Los trabajos, series y acciones performativas o poéticas han transitado desde la intimidad personal y las preocupaciones existenciales hasta la constatación de las acciones artísticas y sus consecuencias. Sin abandonar su implicación sociocultural, ha dedicado largos periodos a la vida familiar, a la educación de sus hijos o a la construcción de su casa junto a su compañera Gotzone. Otros momentos los ha dedicado al recogimiento, al estudio y a la introspección, interpretando los espacios naturales de su entorno.

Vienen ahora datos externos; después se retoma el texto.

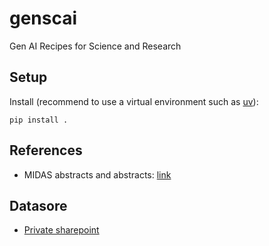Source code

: # genscai
Gen AI Recipes for Science and Research

## Setup
Install (recommend to use a virtual environment such as [uv](https://docs.astral.sh/uv/getting-started/installation/)):
```
pip install .
```

## References
- MIDAS abstracts and abstracts: [link](https://midasnetwork.us/papers/)

## Datasore
- [Private sharepoint](https://bmgf-my.sharepoint.com/:f:/g/personal/katherine_rosenfeld_gatesfoundation_org/EuwhqMcDjwpMhyFYme9FzOYBAsA4xxiuE2dOXLJtCozG8g?e=2NvSHa)
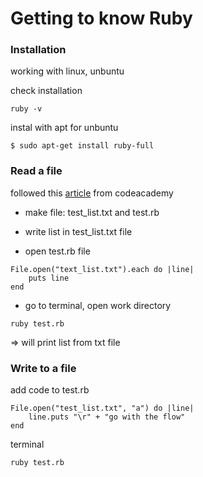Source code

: # Getting to know Ruby 

### Installation 
working with linux, unbuntu 

check installation 
```
ruby -v 
```

instal with apt for unbuntu 
```
$ sudo apt-get install ruby-full
```

### Read a file 
followed this [article](https://www.codecademy.com/articles/writing-to-file-ruby) from codeacademy

- make file: test_list.txt and test.rb
- write list in test_list.txt file

- open test.rb file 
```
File.open("text_list.txt").each do |line|
    puts line
end 
```

- go to terminal, open work directory 

```
ruby test.rb
```

=> will print list from txt file 

### Write to a file 

add code to test.rb

```
File.open("test_list.txt", "a") do |line|
    line.puts "\r" + "go with the flow"
end 
```

terminal 

```
ruby test.rb
```
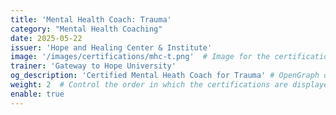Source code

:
 ```yaml
---
title: 'Mental Health Coach: Trauma'
category: "Mental Health Coaching"
date: 2025-05-22
issuer: 'Hope and Healing Center & Institute'
image: '/images/certifications/mhc-t.png'  # Image for the certification
trainer: 'Gateway to Hope University'
og_description: 'Certified Mental Heath Coach for Trauma' # OpenGraph description for this page
weight: 2  # Control the order in which the certifications are displayed
enable: true
---
```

En su práctica artística experimental, nada utilitaria, ha trabajado con materiales encontrados —piedra, hierro, madera, plomo, vidrio, cera, arena, ramaje, papel, tintas, agua, fuego, objetos, itinerarios y símbolos—, en sintonía con creadores del Land Art como Juan Luis Goenaga o Carmen Palomero. Desde los años ochenta ha transitado del arte povera y el minimalismo a un barroquismo instalativo, para después avanzar hacia una creciente simplificación, con obras sintéticas, efímeras y desmaterializadas. A finales de los noventa incorpora lo digital, la interactividad y el arte comunitario colaborativo, manteniendo hasta hoy un compromiso constante con los nuevos lenguajes.

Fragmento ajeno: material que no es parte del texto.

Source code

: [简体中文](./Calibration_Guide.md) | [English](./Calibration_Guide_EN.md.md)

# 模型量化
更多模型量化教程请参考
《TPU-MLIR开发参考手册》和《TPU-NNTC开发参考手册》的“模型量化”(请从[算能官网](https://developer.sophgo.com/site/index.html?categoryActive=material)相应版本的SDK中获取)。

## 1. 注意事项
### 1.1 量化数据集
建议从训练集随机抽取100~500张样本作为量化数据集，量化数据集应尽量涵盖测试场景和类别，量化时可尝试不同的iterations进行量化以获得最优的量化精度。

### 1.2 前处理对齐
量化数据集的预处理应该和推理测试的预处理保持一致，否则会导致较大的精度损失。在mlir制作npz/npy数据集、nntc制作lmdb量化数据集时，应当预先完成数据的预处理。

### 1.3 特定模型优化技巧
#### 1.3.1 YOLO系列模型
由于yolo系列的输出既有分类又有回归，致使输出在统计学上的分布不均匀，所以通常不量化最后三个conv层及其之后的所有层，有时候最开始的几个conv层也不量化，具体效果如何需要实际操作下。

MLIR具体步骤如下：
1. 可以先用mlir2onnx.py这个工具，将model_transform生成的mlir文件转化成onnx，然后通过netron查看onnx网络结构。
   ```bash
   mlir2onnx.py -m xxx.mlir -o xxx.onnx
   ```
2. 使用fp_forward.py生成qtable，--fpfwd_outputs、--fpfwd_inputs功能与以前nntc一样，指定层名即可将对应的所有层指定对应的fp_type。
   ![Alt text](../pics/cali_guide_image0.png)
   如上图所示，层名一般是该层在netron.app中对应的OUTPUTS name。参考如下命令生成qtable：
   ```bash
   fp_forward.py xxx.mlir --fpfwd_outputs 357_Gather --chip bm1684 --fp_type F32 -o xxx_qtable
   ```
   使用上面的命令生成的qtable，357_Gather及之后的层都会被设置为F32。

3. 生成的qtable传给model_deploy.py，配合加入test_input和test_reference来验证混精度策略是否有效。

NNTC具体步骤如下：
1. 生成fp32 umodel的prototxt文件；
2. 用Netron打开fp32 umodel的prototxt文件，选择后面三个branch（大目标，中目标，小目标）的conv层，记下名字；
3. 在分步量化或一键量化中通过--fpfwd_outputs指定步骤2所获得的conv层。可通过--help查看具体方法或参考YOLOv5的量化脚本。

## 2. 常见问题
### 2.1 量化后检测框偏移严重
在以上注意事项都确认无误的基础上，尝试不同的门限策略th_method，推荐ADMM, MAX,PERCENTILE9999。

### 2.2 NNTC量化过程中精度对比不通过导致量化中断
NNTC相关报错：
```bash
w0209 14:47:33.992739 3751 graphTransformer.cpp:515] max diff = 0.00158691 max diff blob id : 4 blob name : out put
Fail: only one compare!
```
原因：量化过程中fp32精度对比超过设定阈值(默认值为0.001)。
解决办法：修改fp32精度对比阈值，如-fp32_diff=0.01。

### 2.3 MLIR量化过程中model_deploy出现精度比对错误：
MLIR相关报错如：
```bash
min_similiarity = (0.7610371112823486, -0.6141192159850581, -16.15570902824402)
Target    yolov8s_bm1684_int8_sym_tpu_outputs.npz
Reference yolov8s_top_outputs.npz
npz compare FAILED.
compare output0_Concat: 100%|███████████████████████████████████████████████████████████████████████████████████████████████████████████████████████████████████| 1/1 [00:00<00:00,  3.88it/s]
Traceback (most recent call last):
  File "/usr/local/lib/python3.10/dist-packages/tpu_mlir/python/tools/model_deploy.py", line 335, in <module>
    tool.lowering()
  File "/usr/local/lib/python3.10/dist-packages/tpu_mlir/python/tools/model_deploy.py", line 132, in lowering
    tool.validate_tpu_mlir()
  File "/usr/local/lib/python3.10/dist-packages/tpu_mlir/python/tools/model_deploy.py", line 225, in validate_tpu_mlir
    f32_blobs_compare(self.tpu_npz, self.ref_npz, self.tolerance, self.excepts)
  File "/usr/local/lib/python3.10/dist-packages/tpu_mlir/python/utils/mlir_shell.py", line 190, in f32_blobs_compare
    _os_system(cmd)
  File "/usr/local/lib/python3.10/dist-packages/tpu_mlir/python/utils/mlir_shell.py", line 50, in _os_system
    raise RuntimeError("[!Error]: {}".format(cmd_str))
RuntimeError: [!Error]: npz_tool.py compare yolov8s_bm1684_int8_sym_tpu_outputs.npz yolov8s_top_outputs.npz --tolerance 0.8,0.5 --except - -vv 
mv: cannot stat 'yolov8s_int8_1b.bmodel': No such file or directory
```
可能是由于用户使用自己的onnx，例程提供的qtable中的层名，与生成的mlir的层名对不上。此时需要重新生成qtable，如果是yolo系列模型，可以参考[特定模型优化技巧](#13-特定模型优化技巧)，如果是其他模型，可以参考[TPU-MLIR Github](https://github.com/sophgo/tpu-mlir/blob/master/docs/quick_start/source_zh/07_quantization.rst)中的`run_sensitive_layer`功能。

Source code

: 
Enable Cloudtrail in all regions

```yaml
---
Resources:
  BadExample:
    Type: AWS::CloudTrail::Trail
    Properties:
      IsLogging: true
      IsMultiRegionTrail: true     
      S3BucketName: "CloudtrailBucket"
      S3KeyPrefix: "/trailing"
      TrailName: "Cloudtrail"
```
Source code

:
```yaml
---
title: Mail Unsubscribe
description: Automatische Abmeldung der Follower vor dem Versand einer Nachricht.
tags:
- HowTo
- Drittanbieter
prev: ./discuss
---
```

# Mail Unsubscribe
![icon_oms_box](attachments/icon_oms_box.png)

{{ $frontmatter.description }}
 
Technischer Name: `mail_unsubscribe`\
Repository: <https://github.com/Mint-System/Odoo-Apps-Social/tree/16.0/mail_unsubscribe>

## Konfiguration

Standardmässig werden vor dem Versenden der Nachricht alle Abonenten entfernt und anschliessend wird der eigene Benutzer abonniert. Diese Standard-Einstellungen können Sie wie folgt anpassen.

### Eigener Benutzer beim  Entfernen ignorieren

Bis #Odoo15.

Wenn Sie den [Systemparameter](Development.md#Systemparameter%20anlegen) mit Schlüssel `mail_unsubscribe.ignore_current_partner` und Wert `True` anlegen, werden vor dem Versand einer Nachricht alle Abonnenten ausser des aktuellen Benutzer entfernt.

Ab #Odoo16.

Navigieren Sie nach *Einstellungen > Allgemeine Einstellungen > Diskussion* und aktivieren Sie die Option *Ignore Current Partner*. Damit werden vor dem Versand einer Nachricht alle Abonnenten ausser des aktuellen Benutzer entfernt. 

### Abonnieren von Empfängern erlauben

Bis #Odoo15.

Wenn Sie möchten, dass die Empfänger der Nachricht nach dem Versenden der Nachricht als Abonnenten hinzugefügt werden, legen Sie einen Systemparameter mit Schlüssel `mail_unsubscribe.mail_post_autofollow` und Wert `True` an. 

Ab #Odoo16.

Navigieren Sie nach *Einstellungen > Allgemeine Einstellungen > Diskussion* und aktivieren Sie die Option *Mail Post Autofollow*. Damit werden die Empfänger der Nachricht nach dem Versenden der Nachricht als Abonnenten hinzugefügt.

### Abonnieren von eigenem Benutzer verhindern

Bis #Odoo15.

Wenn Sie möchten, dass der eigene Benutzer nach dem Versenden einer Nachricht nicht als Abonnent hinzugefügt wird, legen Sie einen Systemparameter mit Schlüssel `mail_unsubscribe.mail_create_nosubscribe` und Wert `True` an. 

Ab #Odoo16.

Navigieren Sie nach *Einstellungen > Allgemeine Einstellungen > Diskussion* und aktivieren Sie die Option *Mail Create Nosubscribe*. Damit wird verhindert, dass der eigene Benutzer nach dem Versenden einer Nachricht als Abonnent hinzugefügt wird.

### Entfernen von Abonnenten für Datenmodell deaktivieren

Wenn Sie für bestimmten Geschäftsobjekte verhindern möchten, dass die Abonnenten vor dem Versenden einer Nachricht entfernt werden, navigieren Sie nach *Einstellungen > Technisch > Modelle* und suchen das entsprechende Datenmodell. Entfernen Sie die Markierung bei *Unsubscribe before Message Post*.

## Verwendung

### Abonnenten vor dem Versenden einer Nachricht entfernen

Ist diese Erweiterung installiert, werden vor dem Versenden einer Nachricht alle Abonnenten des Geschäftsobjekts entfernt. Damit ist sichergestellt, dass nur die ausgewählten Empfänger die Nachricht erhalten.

De esta última etapa destacan crossing over, proyecto conjunto con Ana Mugica en Montehermoso (2000), y Picas por la Paz (2003), realizado en la playa de La Arena con la participación de más de mil personas contra la guerra de Irak, donde el autor delegó su autoría.

Entre 2005 y 2020 desarrolla un intenso trabajo artístico-poético-literario que se prolonga durante y después de la pandemia, etapa en la que vuelve a preguntarse por su identidad como artista y a reencontrarse con la naturaleza, entendida como la expresión artística por excelencia. La naturaleza explica nuestra presencia, identidad, pertenencia y desarraigo; moldea nuestras capacidades creativas y sentimentales en relación con otros seres vivos y comunidades humanas. Todo parece indicar que se cierra un círculo vital y creativo, aunque Adel continúa participando activamente en la vida artística desde una práctica experimental, acompañando y animando discretamente a otras creadoras y creadores.

Ceferino del Olmo, José Ramón Sáinz Morquillas y Adel Alonso han sido —y son— un trío de ases creativos en medio de la precariedad artística del territorio. Pioneros y referentes obligados en la Margen Izquierda, la Zona Minera y Bizkaia desde los años setenta hasta hoy, han caminado a menudo sin el respaldo institucional necesario. Personalmente, doy las gracias a los tres.

* Ángel Asensio Miranda es licenciado en Filosofía y Ciencias de la Educación. Técnico de Cultura en Sestao y Director del Teatro de Barakaldo.